* Work required *
Reproduce the records below in full and exactly, without their images.

* Supplied records *

★ ★ ★ ★ ★

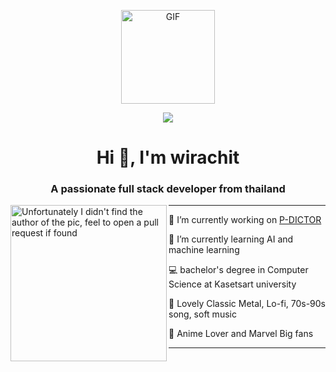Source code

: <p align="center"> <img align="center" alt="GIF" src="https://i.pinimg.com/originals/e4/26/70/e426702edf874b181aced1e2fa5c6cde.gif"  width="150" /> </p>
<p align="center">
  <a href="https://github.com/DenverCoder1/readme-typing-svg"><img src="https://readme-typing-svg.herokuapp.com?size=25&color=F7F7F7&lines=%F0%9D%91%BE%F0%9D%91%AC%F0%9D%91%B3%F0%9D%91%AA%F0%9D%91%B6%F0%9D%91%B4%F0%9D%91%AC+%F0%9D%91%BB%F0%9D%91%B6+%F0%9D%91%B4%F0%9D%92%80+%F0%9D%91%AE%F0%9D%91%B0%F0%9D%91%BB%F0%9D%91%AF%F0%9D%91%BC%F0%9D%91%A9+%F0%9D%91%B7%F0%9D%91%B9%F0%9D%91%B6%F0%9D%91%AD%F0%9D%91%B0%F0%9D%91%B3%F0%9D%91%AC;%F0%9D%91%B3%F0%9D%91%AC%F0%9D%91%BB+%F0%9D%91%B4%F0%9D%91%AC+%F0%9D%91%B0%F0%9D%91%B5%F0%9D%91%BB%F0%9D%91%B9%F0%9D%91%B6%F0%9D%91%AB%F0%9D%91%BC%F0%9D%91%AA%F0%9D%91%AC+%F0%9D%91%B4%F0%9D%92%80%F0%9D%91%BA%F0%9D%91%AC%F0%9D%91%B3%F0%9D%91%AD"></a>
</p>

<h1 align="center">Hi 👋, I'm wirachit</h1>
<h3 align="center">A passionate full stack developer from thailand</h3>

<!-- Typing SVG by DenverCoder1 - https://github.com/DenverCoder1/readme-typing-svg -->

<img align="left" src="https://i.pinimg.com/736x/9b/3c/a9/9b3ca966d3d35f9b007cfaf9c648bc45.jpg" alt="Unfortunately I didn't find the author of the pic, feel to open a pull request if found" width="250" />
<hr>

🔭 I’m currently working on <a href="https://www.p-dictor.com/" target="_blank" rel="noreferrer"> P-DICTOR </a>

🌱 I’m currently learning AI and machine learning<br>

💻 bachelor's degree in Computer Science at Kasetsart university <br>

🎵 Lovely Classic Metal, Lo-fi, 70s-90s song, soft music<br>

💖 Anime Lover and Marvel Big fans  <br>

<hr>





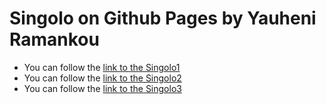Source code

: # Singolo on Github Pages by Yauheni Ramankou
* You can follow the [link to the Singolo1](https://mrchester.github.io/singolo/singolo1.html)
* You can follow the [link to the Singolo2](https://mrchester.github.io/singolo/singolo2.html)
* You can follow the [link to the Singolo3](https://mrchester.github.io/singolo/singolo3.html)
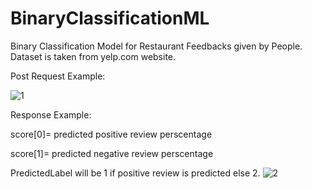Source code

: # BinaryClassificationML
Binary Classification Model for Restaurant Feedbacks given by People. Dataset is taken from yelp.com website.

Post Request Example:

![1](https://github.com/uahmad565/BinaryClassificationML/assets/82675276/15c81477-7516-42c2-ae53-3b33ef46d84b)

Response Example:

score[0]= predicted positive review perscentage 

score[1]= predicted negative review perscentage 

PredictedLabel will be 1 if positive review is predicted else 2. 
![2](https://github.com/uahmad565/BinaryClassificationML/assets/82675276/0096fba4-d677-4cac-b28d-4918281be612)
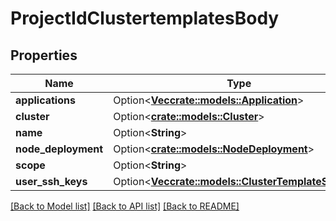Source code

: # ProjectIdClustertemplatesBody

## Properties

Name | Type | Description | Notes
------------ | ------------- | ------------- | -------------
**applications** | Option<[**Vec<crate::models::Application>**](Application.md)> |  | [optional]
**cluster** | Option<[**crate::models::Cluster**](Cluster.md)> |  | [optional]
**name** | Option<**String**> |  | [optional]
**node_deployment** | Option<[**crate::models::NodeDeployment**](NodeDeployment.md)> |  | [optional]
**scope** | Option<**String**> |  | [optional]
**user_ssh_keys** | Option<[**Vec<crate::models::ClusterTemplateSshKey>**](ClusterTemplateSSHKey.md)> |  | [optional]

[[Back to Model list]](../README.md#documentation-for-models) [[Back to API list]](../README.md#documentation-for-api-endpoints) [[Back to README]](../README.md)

★ ★ ★ ★ ★

* Written response *
Source code

: <p align="center"> <img align="center" alt="GIF" src="https://i.pinimg.com/originals/e4/26/70/e426702edf874b181aced1e2fa5c6cde.gif"  width="150" /> </p>
<p align="center">
  <a href="https://github.com/DenverCoder1/readme-typing-svg"><img src="https://readme-typing-svg.herokuapp.com?size=25&color=F7F7F7&lines=%F0%9D%91%BE%F0%9D%91%AC%F0%9D%91%B3%F0%9D%91%AA%F0%9D%91%B6%F0%9D%91%B4%F0%9D%91%AC+%F0%9D%91%BB%F0%9D%91%B6+%F0%9D%91%B4%F0%9D%92%80+%F0%9D%91%AE%F0%9D%91%B0%F0%9D%91%BB%F0%9D%91%AF%F0%9D%91%BC%F0%9D%91%A9+%F0%9D%91%B7%F0%9D%91%B9%F0%9D%91%B6%F0%9D%91%AD%F0%9D%91%B0%F0%9D%91%B3%F0%9D%91%AC;%F0%9D%91%B3%F0%9D%91%AC%F0%9D%91%BB+%F0%9D%91%B4%F0%9D%91%AC+%F0%9D%91%B0%F0%9D%91%B5%F0%9D%91%BB%F0%9D%91%B9%F0%9D%91%B6%F0%9D%91%AB%F0%9D%91%BC%F0%9D%91%AA%F0%9D%91%AC+%F0%9D%91%B4%F0%9D%92%80%F0%9D%91%BA%F0%9D%91%AC%F0%9D%91%B3%F0%9D%91%AD"></a>
</p>

<h1 align="center">Hi 👋, I'm wirachit</h1>
<h3 align="center">A passionate full stack developer from thailand</h3>

<!-- Typing SVG by DenverCoder1 - https://github.com/DenverCoder1/readme-typing-svg -->

<img align="left" src="https://i.pinimg.com/736x/9b/3c/a9/9b3ca966d3d35f9b007cfaf9c648bc45.jpg" alt="Unfortunately I didn't find the author of the pic, feel to open a pull request if found" width="250" />
<hr>

🔭 I’m currently working on <a href="https://www.p-dictor.com/" target="_blank" rel="noreferrer"> P-DICTOR </a>

🌱 I’m currently learning AI and machine learning<br>

💻 bachelor's degree in Computer Science at Kasetsart university <br>

🎵 Lovely Classic Metal, Lo-fi, 70s-90s song, soft music<br>

💖 Anime Lover and Marvel Big fans  <br>

<hr>





Source code

: # Singolo on Github Pages by Yauheni Ramankou
* You can follow the [link to the Singolo1](https://mrchester.github.io/singolo/singolo1.html)
* You can follow the [link to the Singolo2](https://mrchester.github.io/singolo/singolo2.html)
* You can follow the [link to the Singolo3](https://mrchester.github.io/singolo/singolo3.html)
Source code

: # BinaryClassificationML
Binary Classification Model for Restaurant Feedbacks given by People. Dataset is taken from yelp.com website.

Post Request Example:

![1](https://github.com/uahmad565/BinaryClassificationML/assets/82675276/15c81477-7516-42c2-ae53-3b33ef46d84b)

Response Example:

score[0]= predicted positive review perscentage 

score[1]= predicted negative review perscentage 

PredictedLabel will be 1 if positive review is predicted else 2. 
![2](https://github.com/uahmad565/BinaryClassificationML/assets/82675276/0096fba4-d677-4cac-b28d-4918281be612)
Source code

: # ProjectIdClustertemplatesBody

## Properties

Name | Type | Description | Notes
------------ | ------------- | ------------- | -------------
**applications** | Option<[**Vec<crate::models::Application>**](Application.md)> |  | [optional]
**cluster** | Option<[**crate::models::Cluster**](Cluster.md)> |  | [optional]
**name** | Option<**String**> |  | [optional]
**node_deployment** | Option<[**crate::models::NodeDeployment**](NodeDeployment.md)> |  | [optional]
**scope** | Option<**String**> |  | [optional]
**user_ssh_keys** | Option<[**Vec<crate::models::ClusterTemplateSshKey>**](ClusterTemplateSSHKey.md)> |  | [optional]

[[Back to Model list]](../README.md#documentation-for-models) [[Back to API list]](../README.md#documentation-for-api-endpoints) [[Back to README]](../README.md)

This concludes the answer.